-------- Data --------
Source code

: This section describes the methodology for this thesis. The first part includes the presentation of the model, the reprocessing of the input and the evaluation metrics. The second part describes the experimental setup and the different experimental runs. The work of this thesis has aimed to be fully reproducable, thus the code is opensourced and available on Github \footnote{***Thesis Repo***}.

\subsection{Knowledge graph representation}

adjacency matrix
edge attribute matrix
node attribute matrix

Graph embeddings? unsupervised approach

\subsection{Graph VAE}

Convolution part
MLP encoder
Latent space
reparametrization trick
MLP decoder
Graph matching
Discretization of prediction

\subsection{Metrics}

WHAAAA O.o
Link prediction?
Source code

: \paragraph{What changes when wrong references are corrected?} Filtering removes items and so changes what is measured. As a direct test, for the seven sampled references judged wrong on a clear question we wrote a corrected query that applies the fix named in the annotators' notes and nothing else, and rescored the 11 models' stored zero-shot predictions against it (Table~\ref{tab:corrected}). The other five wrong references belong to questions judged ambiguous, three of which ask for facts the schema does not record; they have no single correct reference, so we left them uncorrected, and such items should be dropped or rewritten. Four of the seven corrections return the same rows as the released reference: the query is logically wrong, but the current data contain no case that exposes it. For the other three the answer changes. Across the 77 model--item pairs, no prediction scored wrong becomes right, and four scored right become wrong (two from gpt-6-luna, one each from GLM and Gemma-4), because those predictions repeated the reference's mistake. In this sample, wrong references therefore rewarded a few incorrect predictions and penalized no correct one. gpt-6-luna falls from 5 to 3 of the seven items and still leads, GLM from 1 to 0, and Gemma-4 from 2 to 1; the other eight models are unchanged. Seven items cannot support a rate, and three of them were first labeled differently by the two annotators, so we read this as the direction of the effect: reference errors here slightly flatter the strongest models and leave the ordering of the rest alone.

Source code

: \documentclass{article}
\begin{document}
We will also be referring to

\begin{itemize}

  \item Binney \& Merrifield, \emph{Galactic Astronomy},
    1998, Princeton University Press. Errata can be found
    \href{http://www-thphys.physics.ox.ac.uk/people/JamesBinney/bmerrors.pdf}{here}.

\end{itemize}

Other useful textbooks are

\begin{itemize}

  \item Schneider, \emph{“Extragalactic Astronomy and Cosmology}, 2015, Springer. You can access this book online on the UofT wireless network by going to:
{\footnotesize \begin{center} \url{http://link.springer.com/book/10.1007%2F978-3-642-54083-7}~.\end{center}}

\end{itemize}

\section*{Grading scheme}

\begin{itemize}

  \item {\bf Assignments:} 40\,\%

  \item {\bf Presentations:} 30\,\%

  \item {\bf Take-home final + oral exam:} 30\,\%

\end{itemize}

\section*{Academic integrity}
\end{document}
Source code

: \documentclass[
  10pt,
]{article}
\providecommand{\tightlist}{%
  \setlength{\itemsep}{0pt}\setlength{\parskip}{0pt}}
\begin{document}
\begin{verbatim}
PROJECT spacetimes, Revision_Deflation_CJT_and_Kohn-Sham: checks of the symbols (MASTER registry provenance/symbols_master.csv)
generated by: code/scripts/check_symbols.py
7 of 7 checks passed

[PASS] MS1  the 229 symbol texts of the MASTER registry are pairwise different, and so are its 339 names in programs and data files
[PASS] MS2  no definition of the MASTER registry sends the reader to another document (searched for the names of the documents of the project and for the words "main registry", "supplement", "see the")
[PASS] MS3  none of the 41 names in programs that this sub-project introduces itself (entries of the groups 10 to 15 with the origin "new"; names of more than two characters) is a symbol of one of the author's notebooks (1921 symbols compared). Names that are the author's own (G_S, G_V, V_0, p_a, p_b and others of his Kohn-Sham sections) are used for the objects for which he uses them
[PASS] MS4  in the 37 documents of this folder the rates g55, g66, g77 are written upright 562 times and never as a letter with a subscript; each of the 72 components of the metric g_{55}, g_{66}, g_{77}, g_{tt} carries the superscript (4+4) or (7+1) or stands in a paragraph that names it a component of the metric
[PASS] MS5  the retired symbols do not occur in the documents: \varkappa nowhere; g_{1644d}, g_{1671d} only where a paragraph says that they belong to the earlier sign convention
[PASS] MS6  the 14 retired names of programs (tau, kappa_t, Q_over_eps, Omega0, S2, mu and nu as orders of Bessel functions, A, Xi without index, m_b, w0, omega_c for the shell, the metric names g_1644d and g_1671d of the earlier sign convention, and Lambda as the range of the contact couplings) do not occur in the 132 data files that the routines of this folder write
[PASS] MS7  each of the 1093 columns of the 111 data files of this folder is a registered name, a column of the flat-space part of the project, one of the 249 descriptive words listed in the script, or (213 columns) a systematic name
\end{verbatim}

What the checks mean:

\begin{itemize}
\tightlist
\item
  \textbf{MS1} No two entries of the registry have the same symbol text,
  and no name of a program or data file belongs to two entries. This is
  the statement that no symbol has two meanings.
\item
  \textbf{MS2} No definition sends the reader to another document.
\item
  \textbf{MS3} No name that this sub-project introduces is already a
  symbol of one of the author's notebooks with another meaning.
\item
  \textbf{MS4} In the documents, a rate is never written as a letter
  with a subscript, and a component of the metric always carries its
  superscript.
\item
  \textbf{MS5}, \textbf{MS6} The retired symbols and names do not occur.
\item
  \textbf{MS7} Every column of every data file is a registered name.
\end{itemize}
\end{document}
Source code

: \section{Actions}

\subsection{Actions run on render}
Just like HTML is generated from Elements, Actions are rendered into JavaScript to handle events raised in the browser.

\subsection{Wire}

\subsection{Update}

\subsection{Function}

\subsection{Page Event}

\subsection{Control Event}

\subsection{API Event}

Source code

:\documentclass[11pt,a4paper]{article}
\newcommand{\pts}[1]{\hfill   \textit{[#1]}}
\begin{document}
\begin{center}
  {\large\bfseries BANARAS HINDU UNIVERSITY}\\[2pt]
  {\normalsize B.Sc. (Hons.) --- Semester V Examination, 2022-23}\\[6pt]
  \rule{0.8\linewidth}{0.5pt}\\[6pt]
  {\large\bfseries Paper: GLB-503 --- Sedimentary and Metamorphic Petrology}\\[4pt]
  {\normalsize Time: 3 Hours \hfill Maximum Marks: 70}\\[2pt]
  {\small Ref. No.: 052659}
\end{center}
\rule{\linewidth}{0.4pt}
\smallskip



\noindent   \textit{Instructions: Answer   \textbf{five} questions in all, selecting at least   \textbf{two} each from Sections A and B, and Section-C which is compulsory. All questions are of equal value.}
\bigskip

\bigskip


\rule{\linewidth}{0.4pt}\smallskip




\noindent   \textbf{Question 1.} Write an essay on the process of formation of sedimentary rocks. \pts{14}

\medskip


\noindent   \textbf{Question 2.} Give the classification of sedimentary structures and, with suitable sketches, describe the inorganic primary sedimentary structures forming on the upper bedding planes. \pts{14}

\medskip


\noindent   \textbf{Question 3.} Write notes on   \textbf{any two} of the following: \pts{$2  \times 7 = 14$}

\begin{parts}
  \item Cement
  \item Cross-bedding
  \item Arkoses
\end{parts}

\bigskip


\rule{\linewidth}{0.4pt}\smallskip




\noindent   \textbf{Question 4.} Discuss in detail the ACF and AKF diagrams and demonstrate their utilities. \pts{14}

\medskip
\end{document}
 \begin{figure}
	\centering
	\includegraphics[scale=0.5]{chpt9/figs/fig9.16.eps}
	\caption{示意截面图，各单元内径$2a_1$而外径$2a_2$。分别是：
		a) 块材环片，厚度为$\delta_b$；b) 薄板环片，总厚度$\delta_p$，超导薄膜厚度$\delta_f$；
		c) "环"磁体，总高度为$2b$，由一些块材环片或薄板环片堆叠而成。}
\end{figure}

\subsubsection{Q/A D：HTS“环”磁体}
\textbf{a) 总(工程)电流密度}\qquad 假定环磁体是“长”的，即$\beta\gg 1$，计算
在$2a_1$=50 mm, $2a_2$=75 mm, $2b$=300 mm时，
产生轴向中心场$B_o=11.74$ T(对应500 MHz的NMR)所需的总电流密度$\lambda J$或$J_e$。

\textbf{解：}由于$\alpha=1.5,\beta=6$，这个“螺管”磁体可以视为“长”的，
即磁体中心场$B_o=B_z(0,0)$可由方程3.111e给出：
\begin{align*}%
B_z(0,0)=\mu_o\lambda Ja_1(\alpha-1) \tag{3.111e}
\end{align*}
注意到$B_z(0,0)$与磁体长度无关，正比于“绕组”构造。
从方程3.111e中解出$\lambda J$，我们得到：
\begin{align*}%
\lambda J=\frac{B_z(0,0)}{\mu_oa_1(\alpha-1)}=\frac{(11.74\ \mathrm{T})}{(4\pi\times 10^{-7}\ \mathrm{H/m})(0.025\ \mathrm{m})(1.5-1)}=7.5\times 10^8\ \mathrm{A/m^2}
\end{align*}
--------
What the exercise asks:
Find every line in the records above that contains the word "Sham", and copy each one.

Output of the exercise:
PROJECT spacetimes, Revision_Deflation_CJT_and_Kohn-Sham: checks of the symbols (MASTER registry provenance/symbols_master.csv)
[PASS] MS3  none of the 41 names in programs that this sub-project introduces itself (entries of the groups 10 to 15 with the origin "new"; names of more than two characters) is a symbol of one of the author's notebooks (1921 symbols compared). Names that are the author's own (G_S, G_V, V_0, p_a, p_b and others of his Kohn-Sham sections) are used for the objects for which he uses them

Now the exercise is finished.